Figure 4 - Universal Credit entitlements

Figure 4 - Universal Credit entitlements

There are three steps to calculating a UC award.

1. Calculate the maximum award.

2. Adjust maximum award based on income. [111]

3. Reduce the maximum award by deductions to find the final entitlement.

Figure 5 - Universal Credit – 3 key parameters

Figure 5 - Universal Credit – 3 key parameters

Figure 5 is a simplified illustration of how the key parameters of UC interact for calculating the UC award. Claimants who are out of work or earn less than the work allowance receive the maximum award. For every £1 of net income above the work allowance the claimant’s UC award is reduced by 63 pence for they earn. The red line in the chart above shows the tapering effect. We use a simple case study to illustrate how this calculation works in practice.

Calculating UC awards

Angela is a 23 year-old who lives alone and works 30 hours per week in a job which pays the minimum wage for under-25s of £7.38. She has a 1 year-old baby and pays £100 in childcare costs per week. She lives in social housing and pays £75 in rent per week. Under the system of benefits UC replaces, her total benefit entitlement would be around £9,400 per year, made up of Working and Child Tax Credits and Housing Benefit.

Maximum Award

To calculate her UC award we should calculate the maximum award payable, should no deductions apply. Angela would qualify for four distinct elements of UC.

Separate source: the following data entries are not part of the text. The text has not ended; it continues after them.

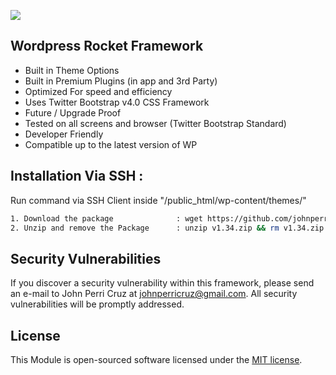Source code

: 
<p align="left">
<img src="https://raw.githubusercontent.com/johnperricruz/wp-rocket-framework/master/preview.jpg">
</p>

## Wordpress Rocket Framework

- Built in Theme Options
- Built in Premium Plugins (in app and 3rd Party)
- Optimized For speed and efficiency
- Uses Twitter Bootstrap v4.0 CSS Framework
- Future / Upgrade Proof
- Tested on all screens and browser (Twitter Bootstrap Standard)
- Developer Friendly
- Compatible up to the latest version of WP
 
## Installation Via SSH : 
Run command via SSH Client inside "/public_html/wp-content/themes/"

```bash
1. Download the package              : wget https://github.com/johnperricruz/wp-rocket-framework/archive/v1.34.zip
2. Unzip and remove the Package      : unzip v1.34.zip && rm v1.34.zip
```

## Security Vulnerabilities

If you discover a security vulnerability within this framework, please send an e-mail to John Perri Cruz at johnperricruz@gmail.com. All security vulnerabilities will be promptly addressed.

## License

This Module is open-sourced software licensed under the [MIT license](http://opensource.org/licenses/MIT).
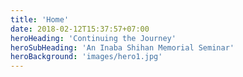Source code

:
 ```yaml
---
title: 'Home'
date: 2018-02-12T15:37:57+07:00
heroHeading: 'Continuing the Journey'
heroSubHeading: 'An Inaba Shihan Memorial Seminar'
heroBackground: 'images/hero1.jpg'
---
```

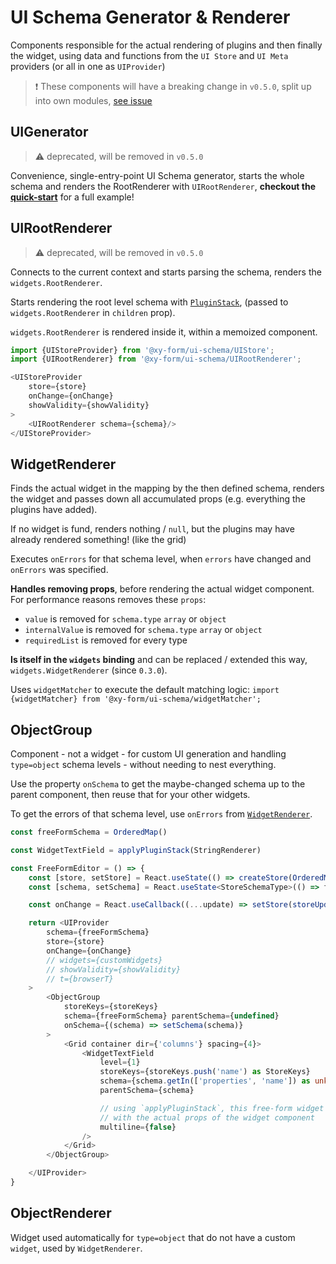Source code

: # UI Schema Generator & Renderer

Components responsible for the actual rendering of plugins and then finally the widget, using data and functions from the `UI Store` and `UI Meta` providers (or all in one as `UIProvider`)

> ❗ These components will have a breaking change in `v0.5.0`, split up into own modules, [see issue](https://github.com/ui-schema/ui-schema/issues/100)

## UIGenerator

> ⚠ deprecated, will be removed in `v0.5.0`

Convenience, single-entry-point UI Schema generator, starts the whole schema and renders the RootRenderer with `UIRootRenderer`, **checkout the [quick-start](/quick-start)** for a full example!

## UIRootRenderer

> ⚠ deprecated, will be removed in `v0.5.0`

Connects to the current context and starts parsing the schema, renders the `widgets.RootRenderer`.

Starts rendering the root level schema with [`PluginStack`](/docs/core-pluginstack), (passed to `widgets.RootRenderer` in `children` prop).

`widgets.RootRenderer` is rendered inside it, within a memoized component.

```javascript
import {UIStoreProvider} from '@xy-form/ui-schema/UIStore';
import {UIRootRenderer} from '@xy-form/ui-schema/UIRootRenderer';

<UIStoreProvider
    store={store}
    onChange={onChange}
    showValidity={showValidity}
>
    <UIRootRenderer schema={schema}/>
</UIStoreProvider>
```

## WidgetRenderer

Finds the actual widget in the mapping by the then defined schema, renders the widget and passes down all accumulated props (e.g. everything the plugins have added).

If no widget is fund, renders nothing / `null`, but the plugins may have already rendered something! (like the grid)

Executes `onErrors` for that schema level, when `errors` have changed and `onErrors` was specified.

**Handles removing props**, before rendering the actual widget component. For performance reasons removes these `props`:

- `value` is removed for `schema.type` `array` or `object`
- `internalValue` is removed for `schema.type` `array` or `object`
- `requiredList` is removed for every type

**Is itself in the `widgets` binding** and can be replaced / extended this way, `widgets.WidgetRenderer` (since `0.3.0`).

Uses `widgetMatcher` to execute the default matching logic: `import {widgetMatcher} from '@xy-form/ui-schema/widgetMatcher';`

## ObjectGroup

Component - not a widget - for custom UI generation and handling `type=object` schema levels - without needing to nest everything.

Use the property `onSchema` to get the maybe-changed schema up to the parent component, then reuse that for your other widgets.

To get the errors of that schema level, use `onErrors` from [`WidgetRenderer`](#widgetrenderer).

```typescript jsx
const freeFormSchema = OrderedMap()

const WidgetTextField = applyPluginStack(StringRenderer)

const FreeFormEditor = () => {
    const [store, setStore] = React.useState(() => createStore(OrderedMap()))
    const [schema, setSchema] = React.useState<StoreSchemaType>(() => freeFormSchema)

    const onChange = React.useCallback((...update) => setStore(storeUpdater(...update)), [setStore])

    return <UIProvider
        schema={freeFormSchema}
        store={store}
        onChange={onChange}
        // widgets={customWidgets}
        // showValidity={showValidity}
        // t={browserT}
    >
        <ObjectGroup
            storeKeys={storeKeys}
            schema={freeFormSchema} parentSchema={undefined}
            onSchema={(schema) => setSchema(schema)}
        >
            <Grid container dir={'columns'} spacing={4}>
                <WidgetTextField
                    level={1}
                    storeKeys={storeKeys.push('name') as StoreKeys}
                    schema={schema.getIn(['properties', 'name']) as unknown as StoreSchemaType}
                    parentSchema={schema}

                    // using `applyPluginStack`, this free-form widget is fully typed
                    // with the actual props of the widget component
                    multiline={false}
                />
            </Grid>
        </ObjectGroup>

    </UIProvider>
}
```

## ObjectRenderer

Widget used automatically for `type=object` that do not have a custom `widget`, used by `WidgetRenderer`.
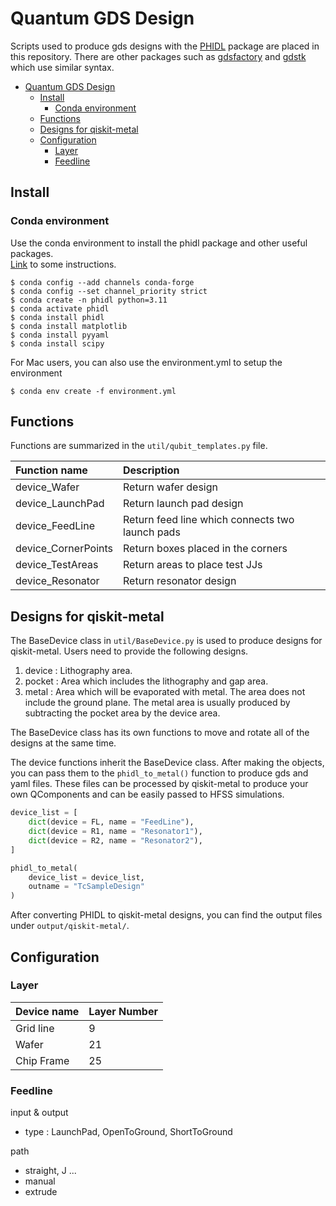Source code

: # Quantum GDS Design

Scripts used to produce gds designs with the [PHIDL](https://phidl.readthedocs.io/en/latest/index.html) package are placed in this repository.
There are other packages such as [gdsfactory](https://gdsfactory.github.io/gdsfactory/index.html) and [gdstk](https://heitzmann.github.io/gdstk/) which use similar syntax.


- [Quantum GDS Design](#quantum-gds-design)
    - [Install](#install)
        - [Conda environment](#conda-environment)
    - [Functions](#functions)
    - [Designs for qiskit-metal](#designs-for-qiskit-metal)
    - [Configuration](#configuration)
        - [Layer](#layer)
        - [Feedline](#feedline)


## Install

### Conda environment

Use the conda environment to install the phidl package and other useful packages.  
[Link](https://github.com/conda-forge/phidl-feedstock) to some instructions.

```
$ conda config --add channels conda-forge
$ conda config --set channel_priority strict
$ conda create -n phidl python=3.11 
$ conda activate phidl
$ conda install phidl
$ conda install matplotlib
$ conda install pyyaml
$ conda install scipy
```

For Mac users, you can also use the environment.yml to setup the environment

```
$ conda env create -f environment.yml
```

## Functions

Functions are summarized in the ```util/qubit_templates.py``` file.

|    Function name    |                   Description                   |
| :------------------ | :---------------------------------------------- |
| device_Wafer        | Return wafer design                             |
| device_LaunchPad    | Return launch pad design                        |
| device_FeedLine     | Return feed line which connects two launch pads |
| device_CornerPoints | Return boxes placed in the corners              |
| device_TestAreas    | Return areas to place test JJs                  |
| device_Resonator    | Return resonator design                         |

## Designs for qiskit-metal

The BaseDevice class in ```util/BaseDevice.py``` is used to produce designs for qiskit-metal.
Users need to provide the following designs.

1. device : Lithography area.
2. pocket : Area which includes the lithography and gap area.
3. metal  : Area which will be evaporated with metal. The area does not include the ground plane. The metal area is usually produced by subtracting the pocket area by the device area.

The BaseDevice class has its own functions to move and rotate all of the designs at the same time.

The device functions inherit the BaseDevice class.
After making the objects, you can pass them to the ```phidl_to_metal()``` function to produce gds and yaml files.
These files can be processed by qiskit-metal to produce your own QComponents and can be easily passed to HFSS simulations.

```python
device_list = [
    dict(device = FL, name = "FeedLine"),
    dict(device = R1, name = "Resonator1"),    
    dict(device = R2, name = "Resonator2"),
]

phidl_to_metal(
    device_list = device_list, 
    outname = "TcSampleDesign"
)
```

After converting PHIDL to qiskit-metal designs, you can find the output files under ```output/qiskit-metal/```.


## Configuration

### Layer

| Device name | Layer Number |
| :---------- | :----------- |
| Grid line   | 9            |
| Wafer       | 21           |
| Chip Frame  | 25           |


### Feedline

input & output
- type : LaunchPad, OpenToGround, ShortToGround

path
- straight, J ...
- manual
- extrude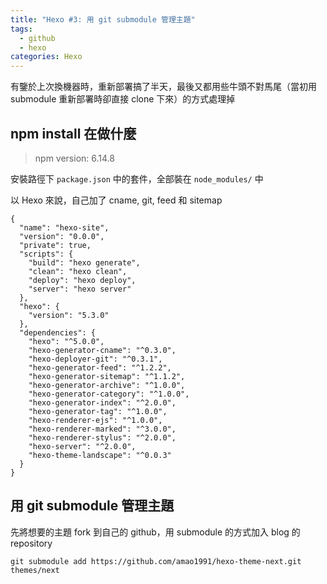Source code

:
 ```yaml
---
title: "Hexo #3: 用 git submodule 管理主題"
tags:
  - github
  - hexo
categories: Hexo
---
```


有鑒於上次換機器時，重新部署搞了半天，最後又都用些牛頭不對馬尾（當初用 submodule 重新部署時卻直接 clone 下來）的方式處理掉

<!--more-->

## npm install 在做什麼

> npm version: 6.14.8

安裝路徑下 `package.json` 中的套件，全部裝在 `node_modules/` 中

以 Hexo 來說，自己加了 cname, git, feed 和 sitemap

```
{
  "name": "hexo-site",
  "version": "0.0.0",
  "private": true,
  "scripts": {
    "build": "hexo generate",
    "clean": "hexo clean",
    "deploy": "hexo deploy",
    "server": "hexo server"
  },
  "hexo": {
    "version": "5.3.0"
  },
  "dependencies": {
    "hexo": "^5.0.0",
    "hexo-generator-cname": "^0.3.0",
    "hexo-deployer-git": "^0.3.1",
    "hexo-generator-feed": "^1.2.2",
    "hexo-generator-sitemap": "^1.1.2",
    "hexo-generator-archive": "^1.0.0",
    "hexo-generator-category": "^1.0.0",
    "hexo-generator-index": "^2.0.0",
    "hexo-generator-tag": "^1.0.0",
    "hexo-renderer-ejs": "^1.0.0",
    "hexo-renderer-marked": "^3.0.0",
    "hexo-renderer-stylus": "^2.0.0",
    "hexo-server": "^2.0.0",
    "hexo-theme-landscape": "^0.0.3"
  }
}
```

## 用 git submodule 管理主題

先將想要的主題 fork 到自己的 github，用 submodule 的方式加入 blog 的 repository

```
git submodule add https://github.com/amao1991/hexo-theme-next.git themes/next
```

## 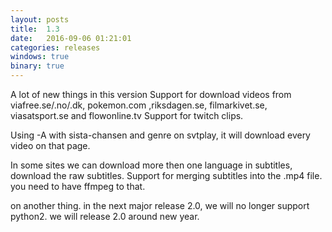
 ```yaml
---
layout: posts
title:  1.3
date:   2016-09-06 01:21:01
categories: releases
windows: true
binary: true
---
```


A lot of new things in this version
Support for download videos from
viafree.se/.no/.dk, pokemon.com ,riksdagen.se, filmarkivet.se, viasatsport.se and flowonline.tv
Support for twitch clips.

Using -A with sista-chansen and genre on svtplay, it will download every video on that page.

In some sites we can download more then one language in subtitles, download the raw subtitles.
Support for merging subtitles into the .mp4 file. you need to have ffmpeg to that.

on another thing. in the next major release 2.0, we will no longer support python2.
we will release 2.0 around new year.
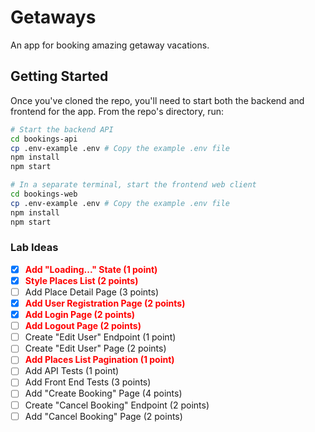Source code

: # Getaways

An app for booking amazing getaway vacations.

## Getting Started

Once you've cloned the repo, you'll need to start both the backend and frontend for the app. From the repo's directory, run:

```bash
# Start the backend API
cd bookings-api
cp .env-example .env # Copy the example .env file
npm install
npm start

# In a separate terminal, start the frontend web client
cd bookings-web
cp .env-example .env # Copy the example .env file
npm install
npm start
```

### Lab Ideas

-   [x] <span style="color:red">**Add "Loading..." State (1 point)**</span>
-   [x] <span style="color:red">**Style Places List (2 points)**</span>
-   [ ] Add Place Detail Page (3 points)
-   [x] <span style="color:red">**Add User Registration Page (2 points)**</span>
-   [x] <span style="color:red">**Add Login Page (2 points)**</span>
-   [ ] <span style="color:red">**Add Logout Page (2 points)**</span>
-   [ ] Create "Edit User" Endpoint (1 point)
-   [ ] Create "Edit User" Page (2 points)
-   [ ] <span style="color:red">**Add Places List Pagination (1 point)**</span>
-   [ ] Add API Tests (1 point)
-   [ ] Add Front End Tests (3 points)
-   [ ] Add "Create Booking" Page (4 points)
-   [ ] Create "Cancel Booking" Endpoint (2 points)
-   [ ] Add "Cancel Booking" Page (2 points)
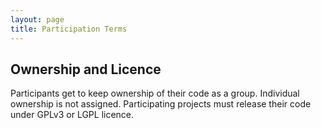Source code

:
 ```yaml
---
layout: page
title: Participation Terms
---
```


## Ownership and Licence

Participants get to keep ownership of their code as a group. Individual ownership is not assigned.
Participating projects must release their code under GPLv3 or LGPL licence.

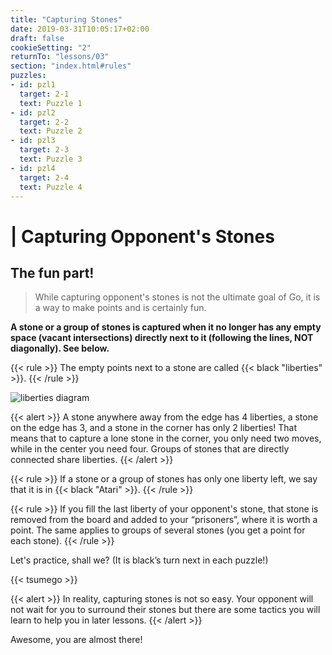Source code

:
 ```yaml
---
title: "Capturing Stones"
date: 2019-03-31T10:05:17+02:00
draft: false
cookieSetting: "2"
returnTo: "lessons/03"
section: "index.html#rules"
puzzles:
- id: pzl1
  target: 2-1
  text: Puzzle 1
- id: pzl2
  target: 2-2
  text: Puzzle 2
- id: pzl3
  target: 2-3
  text: Puzzle 3
- id: pzl4
  target: 2-4
  text: Puzzle 4
---
```


# | Capturing Opponent's Stones
## The fun part!

> While capturing opponent's stones is not the ultimate goal of Go, it is a way to make points and is certainly fun.

**A stone or a group of stones is captured when it no longer has any empty space (vacant intersections) directly next to it (following the lines, NOT diagonally). See below.**

{{< rule >}}
The empty points next to a stone are called {{< black "liberties" >}}.
{{< /rule >}}

![liberties diagram](/images/liberties.jpg)

{{< alert >}}
    A stone anywhere away from the edge has 4 liberties, a stone on the edge has 3, and a stone in the corner has only 2 liberties! That means that to capture a lone stone in the corner, you only need two moves, while in the center you need four. Groups of stones that are directly connected share liberties.
{{< /alert >}}

{{< rule >}}
    If a stone or a group of stones has only one liberty left, we say that it is in {{< black "Atari" >}}.
{{< /rule >}}


{{< rule >}}
    If you fill the last liberty of your opponent's stone, that stone is removed from the board and added to your “prisoners”, where it is worth a point. The same applies to groups of several stones (you get a point for each stone).
{{< /rule >}}

Let's practice, shall we? (It is black’s turn next in each puzzle!)

{{< tsumego >}}

{{< alert >}}
    In reality, capturing stones is not so easy. Your opponent will not wait for you to surround their stones but there are some tactics you will learn to help you in later lessons.
{{< /alert >}}

Awesome, you are almost there!
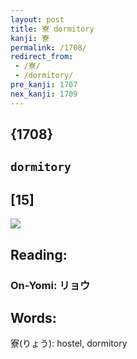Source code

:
 ```yaml
---
layout: post
title: 寮 dormitory
kanji: 寮
permalink: /1708/
redirect_from:
 - /寮/
 - /dormitory/
pre_kanji: 1707
nex_kanji: 1709
---
```


## {1708}

## `dormitory`

## [15]

<div class="stroke"><img src="E5AFAE.png" /></div>

## Reading:

### On-Yomi: リョウ

## Words:

寮(りょう): hostel, dormitory
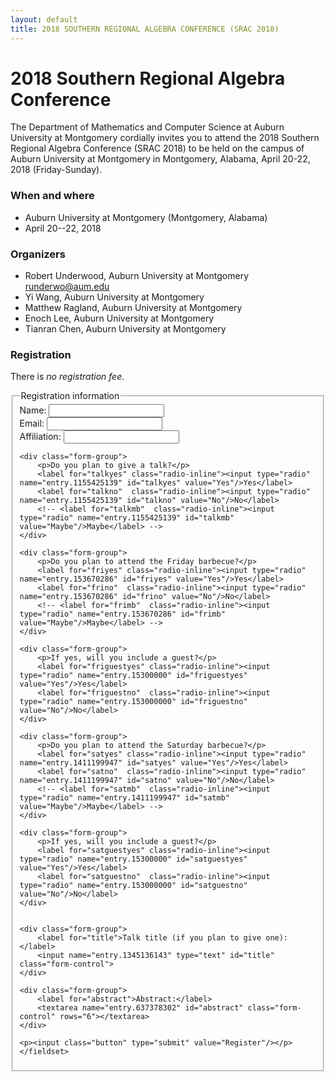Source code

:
 ```yaml
---
layout: default
title: 2018 SOUTHERN REGIONAL ALGEBRA CONFERENCE (SRAC 2018)
---
```


# 2018 Southern Regional Algebra Conference

The Department of Mathematics and Computer Science at Auburn University at Montgomery
cordially invites you to attend the 2018 Southern Regional Algebra Conference (SRAC 2018)
to be held on the campus of Auburn University at Montgomery in Montgomery,
Alabama, April 20-22, 2018 (Friday-Sunday).

### When and where
* Auburn University at Montgomery (Montgomery, Alabama)
* April 20--22, 2018

### Organizers

- Robert Underwood, Auburn University at Montgomery <runderwo@aum.edu>
- Yi Wang, Auburn University at Montgomery
- Matthew Ragland, Auburn University at Montgomery
- Enoch Lee, Auburn University at Montgomery
- Tianran Chen, Auburn University at Montgomery

### Registration

There is _no registration fee_.

<form action="https://docs.google.com/forms/d/e/1FAIpQLScDEVoQA09HTmwPHICqCBZiFT2IEcD2fYymeg0UUsuqeP09ZQ/formResponse?embedded=true">
    <fieldset>
    <legend>Registration information</legend>
    <div class="form-group">
        <label for="name">Name:</label>
        <input name="entry.2147202419" type="text" id="name" class="form-control"/>
    </div>
    <div class="form-group">
        <label for="email">Email:</label>
        <input name="entry.2110149238" type="text" id="email" class="form-control"/>
    </div>
    <div class="form-group">
        <label for="aff">Affiliation:</label>
        <input name="entry.1515451052" type="text" id="aff" class="form-control"/>
    </div>

    <div class="form-group">
        <p>Do you plan to give a talk?</p>
        <label for="talkyes" class="radio-inline"><input type="radio" name="entry.1155425139" id="talkyes" value="Yes"/>Yes</label>
        <label for="talkno"  class="radio-inline"><input type="radio" name="entry.1155425139" id="talkno" value="No"/>No</label>
        <!-- <label for="talkmb"  class="radio-inline"><input type="radio" name="entry.1155425139" id="talkmb" value="Maybe"/>Maybe</label> -->
    </div>

    <div class="form-group">
        <p>Do you plan to attend the Friday barbecue?</p>
        <label for="friyes" class="radio-inline"><input type="radio" name="entry.153670286" id="friyes" value="Yes"/>Yes</label>
        <label for="frino"  class="radio-inline"><input type="radio" name="entry.153670286" id="frino" value="No"/>No</label>
        <!-- <label for="frimb"  class="radio-inline"><input type="radio" name="entry.153670286" id="frimb" value="Maybe"/>Maybe</label> -->
    </div>

    <div class="form-group">
        <p>If yes, will you include a guest?</p>
        <label for="friguestyes" class="radio-inline"><input type="radio" name="entry.15300000" id="friguestyes" value="Yes"/>Yes</label>
        <label for="friguestno"  class="radio-inline"><input type="radio" name="entry.153000000" id="friguestno" value="No"/>No</label>
    </div>

    <div class="form-group">
        <p>Do you plan to attend the Saturday barbecue?</p>
        <label for="satyes" class="radio-inline"><input type="radio" name="entry.1411199947" id="satyes" value="Yes"/>Yes</label>
        <label for="satno"  class="radio-inline"><input type="radio" name="entry.1411199947" id="satno" value="No"/>No</label>
        <!-- <label for="satmb"  class="radio-inline"><input type="radio" name="entry.1411199947" id="satmb" value="Maybe"/>Maybe</label> -->
    </div>

    <div class="form-group">
        <p>If yes, will you include a guest?</p>
        <label for="satguestyes" class="radio-inline"><input type="radio" name="entry.15300000" id="satguestyes" value="Yes"/>Yes</label>
        <label for="satguestno"  class="radio-inline"><input type="radio" name="entry.153000000" id="satguestno" value="No"/>No</label>
    </div>


    <div class="form-group">
        <label for="title">Talk title (if you plan to give one):</label>
        <input name="entry.1345136143" type="text" id="title" class="form-control">
    </div>

    <div class="form-group">
        <label for="abstract">Abstract:</label>
        <textarea name="entry.637378302" id="abstract" class="form-control" rows="6"></textarea>
    </div>

    <p><input class="button" type="submit" value="Register"/></p>
    </fieldset>
</form>

<!-- <iframe src="https://docs.google.com/forms/d/e/1FAIpQLScDEVoQA09HTmwPHICqCBZiFT2IEcD2fYymeg0UUsuqeP09ZQ/viewform?embedded=true" width="760" height="500" frameborder="0" marginheight="0" marginwidth="0">Loading...</iframe> -->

  • The Standard allowance - £251.77 per month.
  • The Child element - £231.67 per month.
  • The Childcare costs element – 85% of her £100 per week childcare costs, or £368.33 per month.
  • The Housing element – Her full amount of housing costs per week, or about £325 per month.

That gives a total maximum award for Angela of £1,176.77 per month.

Work Allowance and Taper rate

The next step is to estimate Angela's award deductions, which increase with her income. Additional deduction rules, such as those made when claimants have over £6,000 in financial assets, can apply in more complicated cases. Angela makes £7.38 an hour, working 30 hours per week, resulting in gross pay of £959.40. To taper away the UC award, income after tax and National Insurance ( NI) is used.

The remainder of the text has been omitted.